START EXERCISE INPUT
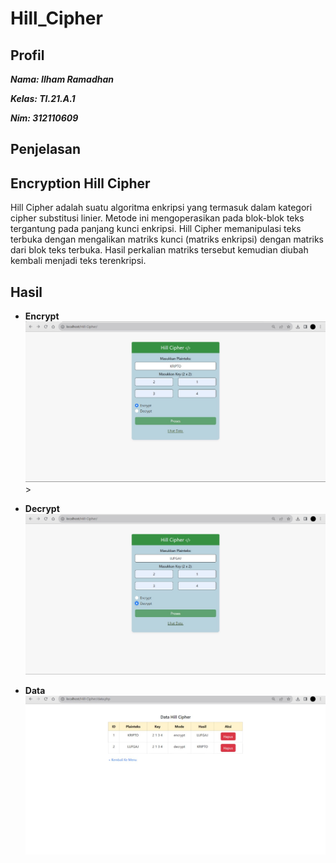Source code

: # Hill_Cipher

## Profil
**_<p>Nama: Ilham Ramadhan</p>_**
**_<p>Kelas: TI.21.A.1</p>_**
**_<p>Nim: 312110609</p>_**

## Penjelasan

## Encryption Hill Cipher
<p>Hill Cipher adalah suatu algoritma enkripsi yang termasuk dalam kategori cipher substitusi linier. Metode ini mengoperasikan pada blok-blok teks tergantung pada panjang kunci enkripsi. Hill Cipher memanipulasi teks terbuka dengan mengalikan matriks kunci (matriks enkripsi) dengan matriks dari blok teks terbuka. Hasil perkalian matriks tersebut kemudian diubah kembali menjadi teks terenkripsi.</p>

## Hasil
- **Encrypt**
![Encrypt](ss/1.jpg)>

- **Decrypt**
![Descrpt](ss/2.jpg)

- **Data**
![Data](ss/3.jpg)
END EXERCISE INPUT
§ PROBLEM DESCRIPTION: Copy the entries precisely, images excluded.

§ ANSWER:
Source code

: # Hill_Cipher

## Profil
**_<p>Nama: Ilham Ramadhan</p>_**
**_<p>Kelas: TI.21.A.1</p>_**
**_<p>Nim: 312110609</p>_**

## Penjelasan

## Encryption Hill Cipher
<p>Hill Cipher adalah suatu algoritma enkripsi yang termasuk dalam kategori cipher substitusi linier. Metode ini mengoperasikan pada blok-blok teks tergantung pada panjang kunci enkripsi. Hill Cipher memanipulasi teks terbuka dengan mengalikan matriks kunci (matriks enkripsi) dengan matriks dari blok teks terbuka. Hasil perkalian matriks tersebut kemudian diubah kembali menjadi teks terenkripsi.</p>

## Hasil
- **Encrypt**
![Encrypt](ss/1.jpg)>

- **Decrypt**
![Descrpt](ss/2.jpg)

- **Data**
![Data](ss/3.jpg)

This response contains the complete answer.